Segment Start: Working data

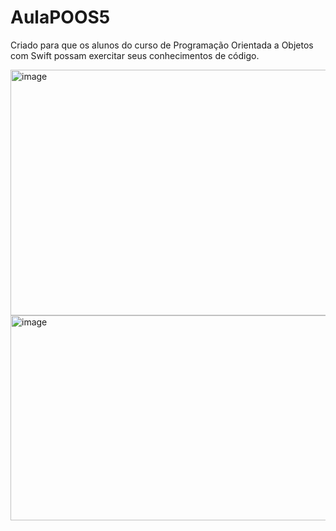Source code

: # AulaPOOS5
Criado para que os alunos do curso de Programação Orientada a Objetos com Swift possam exercitar seus conhecimentos de código.


<img width="743" height="393" alt="image" src="https://github.com/user-attachments/assets/0b34a968-0410-4133-9313-cff937f3b93d" />






<img width="720" height="328" alt="image" src="https://github.com/user-attachments/assets/b5e3e7e3-5e8f-4481-84b0-6c12617d1a2e" />
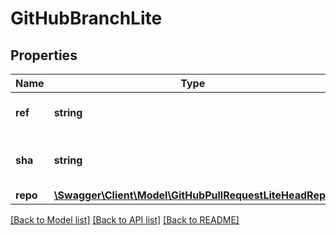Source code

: # GitHubBranchLite

## Properties
Name | Type | Description | Notes
------------ | ------------- | ------------- | -------------
**ref** | **string** | The repository name | [optional] 
**sha** | **string** | The discription of repository | [optional] 
**repo** | [**\Swagger\Client\Model\GitHubPullRequestLiteHeadRepo**](GitHubPullRequestLiteHeadRepo.md) |  | [optional] 

[[Back to Model list]](../README.md#documentation-for-models) [[Back to API list]](../README.md#documentation-for-api-endpoints) [[Back to README]](../README.md)


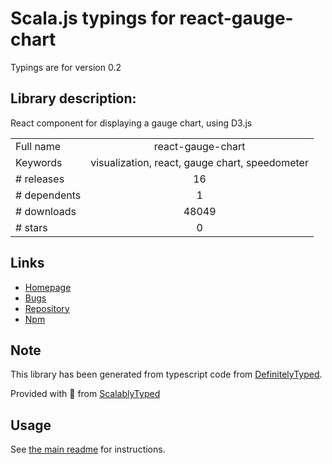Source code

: 
# Scala.js typings for react-gauge-chart

Typings are for version 0.2

## Library description:
React component for displaying a gauge chart, using D3.js

|                    |                 |
| ------------------ | :-------------: |
| Full name          | react-gauge-chart |
| Keywords           | visualization, react, gauge chart, speedometer |
| # releases         | 16 |
| # dependents       | 1 |
| # downloads        | 48049 |
| # stars            | 0 |

## Links
- [Homepage](https://martin36.github.io/react-gauge-chart/)
- [Bugs](https://github.com/Martin36/react-gauge-chart/issues)
- [Repository](https://github.com/Martin36/react-gauge-chart)
- [Npm](https://www.npmjs.com/package/react-gauge-chart)
    


## Note
This library has been generated from typescript code from [DefinitelyTyped](https://definitelytyped.org).

Provided with :purple_heart: from [ScalablyTyped](https://github.com/oyvindberg/ScalablyTyped)

## Usage
See [the main readme](../../readme.md) for instructions.


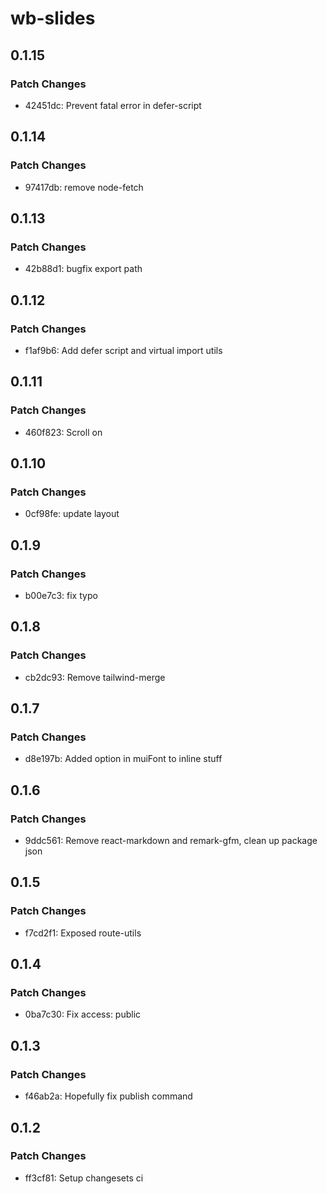 # wb-slides

## 0.1.15

### Patch Changes

- 42451dc: Prevent fatal error in defer-script

## 0.1.14

### Patch Changes

- 97417db: remove node-fetch

## 0.1.13

### Patch Changes

- 42b88d1: bugfix export path

## 0.1.12

### Patch Changes

- f1af9b6: Add defer script and virtual import utils

## 0.1.11

### Patch Changes

- 460f823: Scroll on <html>

## 0.1.10

### Patch Changes

- 0cf98fe: update layout

## 0.1.9

### Patch Changes

- b00e7c3: fix typo

## 0.1.8

### Patch Changes

- cb2dc93: Remove tailwind-merge

## 0.1.7

### Patch Changes

- d8e197b: Added option in muiFont to inline stuff

## 0.1.6

### Patch Changes

- 9ddc561: Remove react-markdown and remark-gfm, clean up package json

## 0.1.5

### Patch Changes

- f7cd2f1: Exposed route-utils

## 0.1.4

### Patch Changes

- 0ba7c30: Fix access: public

## 0.1.3

### Patch Changes

- f46ab2a: Hopefully fix publish command

## 0.1.2

### Patch Changes

- ff3cf81: Setup changesets ci
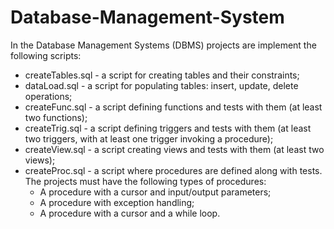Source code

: # Database-Management-System

In the Database Management Systems (DBMS) projects are implement the following scripts:

* createTables.sql - a script for creating tables and their constraints;
* dataLoad.sql - a script for populating tables: insert, update, delete operations;
* createFunc.sql - a script defining functions and tests with them (at least two functions);
* createTrig.sql - a script defining triggers and tests with them (at least two triggers, with at least one trigger invoking a procedure);
* createView.sql - a script creating views and tests with them (at least two views);
* createProc.sql - a script where procedures are defined along with tests. The projects must have the following types of procedures:
  *   A procedure with a cursor and input/output parameters;
  *   A procedure with exception handling;
  *   A procedure with a cursor and a while loop.
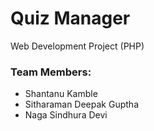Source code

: # Quiz Manager

Web Development Project
(PHP)

### Team Members:
- Shantanu Kamble
- Sitharaman Deepak Guptha
- Naga Sindhura Devi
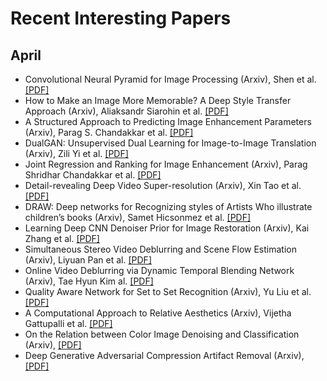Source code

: # Recent Interesting Papers

## April
 * Convolutional Neural Pyramid for Image Processing (Arxiv), Shen et al. [[PDF]](https://arxiv.org/pdf/1704.02071.pdf)
 * How to Make an Image More Memorable? A Deep Style Transfer Approach (Arxiv), Aliaksandr Siarohin et al. [[PDF]](https://arxiv.org/pdf/1704.01745.pdf)
 * A Structured Approach to Predicting Image Enhancement Parameters (Arxiv), Parag S. Chandakkar et al. [[PDF]](https://arxiv.org/pdf/1704.01249.pdf)
 * DualGAN: Unsupervised Dual Learning for Image-to-Image Translation (Arxiv), Zili Yi et al. [[PDF]](https://arxiv.org/pdf/1704.02510.pdf)
 * Joint Regression and Ranking for Image Enhancement (Arxiv), Parag Shridhar Chandakkar et al. [[PDF]](https://arxiv.org/pdf/1704.01235.pdf)
 * Detail-revealing Deep Video Super-resolution (Arxiv), Xin Tao et al. [[PDF]](https://arxiv.org/pdf/1704.02738.pdf)
 * DRAW: Deep networks for Recognizing styles of Artists Who illustrate children’s books (Arxiv), Samet Hicsonmez et al. [[PDF]](https://arxiv.org/pdf/1704.03057.pdf)
 * Learning Deep CNN Denoiser Prior for Image Restoration (Arxiv), Kai Zhang et al. [[PDF]](https://arxiv.org/pdf/1704.03264.pdf) 
 * Simultaneous Stereo Video Deblurring and Scene Flow Estimation (Arxiv), Liyuan Pan et al. [[PDF]](https://arxiv.org/pdf/1704.03273.pdf)
 * Online Video Deblurring via Dynamic Temporal Blending Network (Arxiv), Tae Hyun Kim al. [[PDF]](https://arxiv.org/pdf/1704.03285.pdf)
 * Quality Aware Network for Set to Set Recognition (Arxiv), Yu Liu et al. [[PDF]](https://arxiv.org/pdf/1704.03373.pdf)
 * A Computational Approach to Relative Aesthetics (Arxiv), Vijetha Gattupalli et al. [[PDF]](https://arxiv.org/pdf/1704.01248.pdf)
 * On the Relation between Color Image Denoising and Classification (Arxiv), [[PDF]](https://arxiv.org/pdf/1704.01372.pdf)
 * Deep Generative Adversarial Compression Artifact Removal (Arxiv), [[PDF]](https://arxiv.org/pdf/1704.02518.pdf)
 
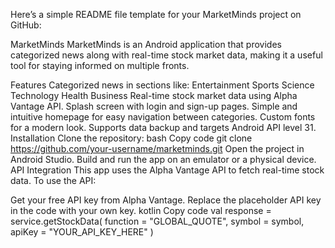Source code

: 
Here’s a simple README file template for your MarketMinds project on GitHub:

MarketMinds
MarketMinds is an Android application that provides categorized news along with real-time stock market data, making it a useful tool for staying informed on multiple fronts.

Features
Categorized news in sections like:
Entertainment
Sports
Science
Technology
Health
Business
Real-time stock market data using Alpha Vantage API.
Splash screen with login and sign-up pages.
Simple and intuitive homepage for easy navigation between categories.
Custom fonts for a modern look.
Supports data backup and targets Android API level 31.
Installation
Clone the repository:
bash
Copy code
git clone https://github.com/your-username/marketminds.git
Open the project in Android Studio.
Build and run the app on an emulator or a physical device.
API Integration
This app uses the Alpha Vantage API to fetch real-time stock data. To use the API:

Get your free API key from Alpha Vantage.
Replace the placeholder API key in the code with your own key.
kotlin
Copy code
val response = service.getStockData(
    function = "GLOBAL_QUOTE",
    symbol = symbol,
    apiKey = "YOUR_API_KEY_HERE"
)
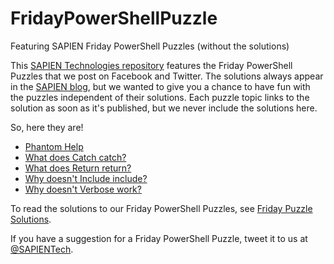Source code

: # FridayPowerShellPuzzle
Featuring SAPIEN Friday PowerShell Puzzles (without the solutions)

This [SAPIEN Technologies repository](https://github.com/sapientechnologies) features the Friday PowerShell Puzzles that we post on Facebook and Twitter. The solutions always appear in the [SAPIEN blog](https://www.sapien.com/blog/topics/puzzle/), but we wanted to give you a chance to have fun with the puzzles independent of their solutions. Each puzzle topic links to the solution as soon as it's published, but we never include the solutions here.

So, here they are! 

- [Phantom Help](https://github.com/SAPIENTechnologies/FridayPowerShellPuzzle/blob/master/PhantomHelp_20161216.md)
- [What does Catch catch?](https://github.com/SAPIENTechnologies/FridayPowerShellPuzzle/blob/master/WhatDoesCatchCatch_20170106.md)
- [What does Return return?](https://github.com/SAPIENTechnologies/FridayPowerShellPuzzle/blob/master/WhatDoesReturnReturn_20170203.md)
- [Why doesn't Include include?](https://github.com/SAPIENTechnologies/FridayPowerShellPuzzle/blob/master/WhyDoesntIncludeInclude_20170120.md)
- [Why doesn't Verbose work?](https://github.com/SAPIENTechnologies/FridayPowerShellPuzzle/blob/master/WhyDoesntVervoseWork_20170217.md)

To read the solutions to our Friday PowerShell Puzzles, see [Friday Puzzle Solutions](https://www.sapien.com/blog/topics/puzzle/). 

If you have a suggestion for a Friday PowerShell Puzzle, tweet it to us at [@SAPIENTech](https://twitter.com/SAPIENTech).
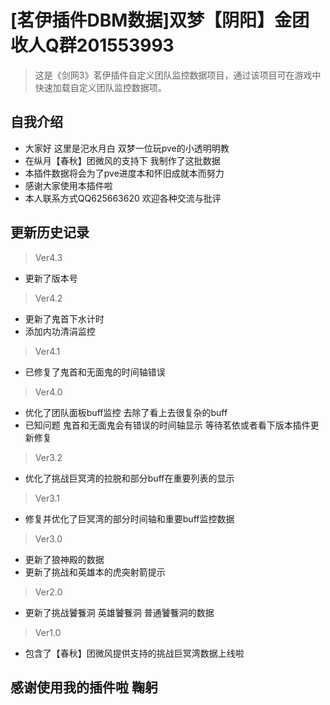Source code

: # [茗伊插件DBM数据]双梦【阴阳】金团收人Q群201553993

> 这是《剑网3》茗伊插件自定义团队监控数据项目，通过该项目可在游戏中快速加载自定义团队监控数据项。

## 自我介绍

 * 大家好 这里是汜水月白 双梦一位玩pve的小透明明教
 * 在纵月【春秋】团微风的支持下 我制作了这批数据
 * 本插件数据将会为了pve进度本和怀旧成就本而努力 
 * 感谢大家使用本插件啦
 * 本人联系方式QQ625663620 欢迎各种交流与批评

## 更新历史记录

> Ver4.3
 * 更新了版本号

> Ver4.2

 * 更新了鬼首下水计时 
 * 添加内功清涓监控
 
> Ver4.1

 * 已修复了鬼首和无面鬼的时间轴错误

> Ver4.0

 * 优化了团队面板buff监控 去除了看上去很复杂的buff
 * 已知问题
        鬼首和无面鬼会有错误的时间轴显示 等待茗依或者看下版本插件更新修复

> Ver3.2

 * 优化了挑战巨冥湾的拉脱和部分buff在重要列表的显示

> Ver3.1

 * 修复并优化了巨冥湾的部分时间轴和重要buff监控数据
 
> Ver3.0

 * 更新了狼神殿的数据
 * 更新了挑战和英雄本的虎突射箭提示

> Ver2.0

 * 更新了挑战饕餮洞 英雄饕餮洞 普通饕餮洞的数据
 
> Ver1.0
 * 包含了【春秋】团微风提供支持的挑战巨冥湾数据上线啦

## 感谢使用我的插件啦 鞠躬
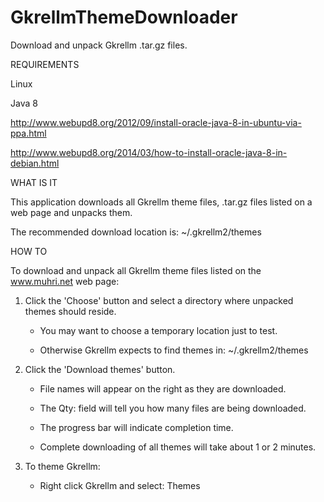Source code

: # GkrellmThemeDownloader
Download and unpack Gkrellm .tar.gz files.

REQUIREMENTS

Linux

Java 8

  http://www.webupd8.org/2012/09/install-oracle-java-8-in-ubuntu-via-ppa.html

  http://www.webupd8.org/2014/03/how-to-install-oracle-java-8-in-debian.html


WHAT IS IT

This application downloads all Gkrellm theme files, .tar.gz files
listed on a web page and unpacks them.

The recommended download location is:
~/.gkrellm2/themes


HOW TO

To download and unpack all Gkrellm theme files listed on the
www.muhri.net web page:

1. Click the 'Choose' button and select a directory where unpacked
   themes should reside.

   - You may want to choose a temporary location just to test.

   - Otherwise Gkrellm expects to find themes in: ~/.gkrellm2/themes

2. Click the 'Download themes' button.

   - File names will appear on the right as they are downloaded.

   - The Qty: field will tell you how many files are being downloaded.

   - The progress bar will indicate completion time.

   - Complete downloading of all themes will take about 1 or 2
     minutes.

3. To theme Gkrellm:

   - Right click Gkrellm and select: Themes


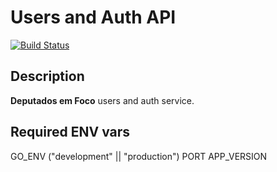 # Users and Auth API
[![Build Status](https://travis-ci.org/deputadosemfoco/users.svg?branch=master)](https://travis-ci.org/deputadosemfoco/users)

## Description
**Deputados em Foco** users and auth service.

## Required ENV vars

GO_ENV ("development" || "production")
PORT 
APP_VERSION 
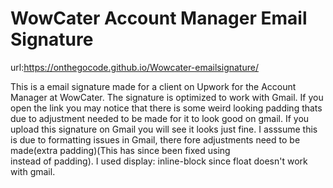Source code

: # WowCater Account Manager Email Signature

url:https://onthegocode.github.io/Wowcater-emailsignature/

This is a email signature made for a client on Upwork for the Account Manager at WowCater. The signature is optimized to work with Gmail. If you open the link you may notice that there is some weird looking padding thats due to adjustment needed to be made for it to look good on gmail. If you upload this signature on Gmail you will see it looks just fine. I asssume this is due to formatting issues in Gmail, there fore adjustments need to be made(extra padding)(This has since been fixed using <br> instead of padding). I used display: inline-block since float doesn't work with gmail.
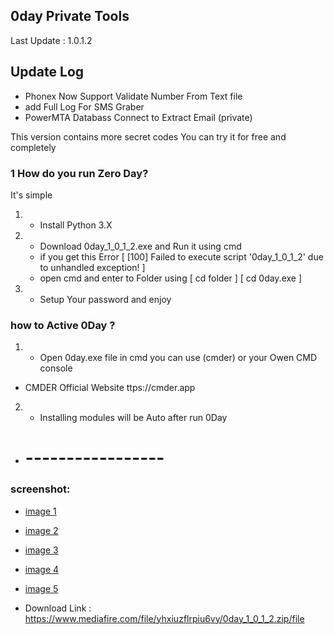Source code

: ## 0day Private Tools
Last Update : 1.0.1.2

## Update Log
- Phonex Now Support Validate Number From Text file
- add Full Log For SMS Graber
- PowerMTA Databass Connect to Extract Email (private)


This version contains more secret codes
You can try it for free and completely
### 1 How do you run Zero Day?
It's simple

1. - Install Python 3.X
2. - Download 0day_1_0_1_2.exe and Run it using cmd
   - if you get this Error [ [100] Failed to execute script '0day_1_0_1_2' due to unhandled exception! ]
   - open cmd and enter to Folder using [ cd folder ] [ cd 0day.exe ]
3. - Setup Your password and enjoy

### how to Active 0Day ?

1. - Open 0day.exe file in cmd you can use (cmder) or your Owen CMD console
- CMDER Official Website ttps://cmder.app
2. - Installing modules will be Auto after run 0Day
- # -----------------
### screenshot:
- [image 1](/screan/Screenshot_1.png)
- [image 2](/screan/Screenshot_2.png)
- [image 3](/screan/Screenshot_3.png)
- [image 4](/screan/Screenshot_4.png)
- [image 5](/screan/Screenshot_5.png)

- Download Link : https://www.mediafire.com/file/yhxiuzflrpiu6vy/0day_1_0_1_2.zip/file
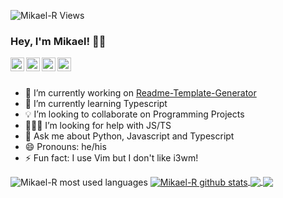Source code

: <p align="left"> <img src="https://komarev.com/ghpvc/?username=Mikael-R&label=Views&color=blue&style=flat-square" alt="Mikael-R Views" /> </p>

### Hey, I'm Mikael! 👋🏻

<a href="https://twitter.com/mikaelr16">
  <img align="left" alt="Mikael-R Twitter" width="22px" src="https://cdn.jsdelivr.net/npm/simple-icons@v3/icons/twitter.svg" />
</a>
<a href="https://linkedin.com/in/mikael-rolim-522aa21b1">
  <img align="left" alt="Mikael-R Linkdein" width="22px" src="https://cdn.jsdelivr.net/npm/simple-icons@v3/icons/linkedin.svg" />
</a>
<a href="https://github.com/Mikael-R">
  <img align="left" alt="Mikael-R Github" width="22px" src="https://cdn.jsdelivr.net/npm/simple-icons@v3/icons/github.svg" />
</a>
<a href="https://instagram.com/mikaelr404/">
  <img align="left" alt="Mikael-R Instagram" width="22px" src="https://cdn.jsdelivr.net/npm/simple-icons@v3/icons/instagram.svg" />
</a>

<br />
<br />

- 🔭 I’m currently working on [Readme-Template-Generator](https://github.com/Mikael-R/Readme-Template-Generator)
- 🌱 I’m currently learning Typescript
- 💡 I’m looking to collaborate on Programming Projects
- 👨🏻‍💻 I’m looking for help with JS/TS
- 💬 Ask me about Python, Javascript and Typescript
- 😄 Pronouns: he/his
- ⚡ Fun fact: I use Vim but I don't like i3wm!

<a>
  <img align="center" src="https://github-readme-stats.vercel.app/api/top-langs/?username=Mikael-R&layout=compact&theme=dark" alt="Mikael-R most used languages" />
</a>

<a href="https://github.com/Mikael-R">
 <img align="center" src="https://github-readme-stats.vercel.app/api?username=Mikael-R&show_icons=true&theme=dark&line_height=27" alt="Mikael-R github stats"/>
</a>

<a href="https://github.com/Mikael-R/Readme-Template-Generator">
  <img align="center" src="https://github-readme-stats.vercel.app/api/pin/?username=Mikael-R&repo=Readme-Template-Generator&theme=dark" />
</a>

<a href="https://github.com/Mikael-R/Atlas">
 <img align="center" src="https://github-readme-stats.vercel.app/api/pin/?username=Mikael-R&repo=Atlas&theme=dark" />
</a>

Segment End: Working data

__Work to complete__: Copy out each line from the preceding entries that mentions the word "instagram".

__Solution to this exercise__:
<a href="https://instagram.com/mikaelr404/">
  <img align="left" alt="Mikael-R Instagram" width="22px" src="https://cdn.jsdelivr.net/npm/simple-icons@v3/icons/instagram.svg" />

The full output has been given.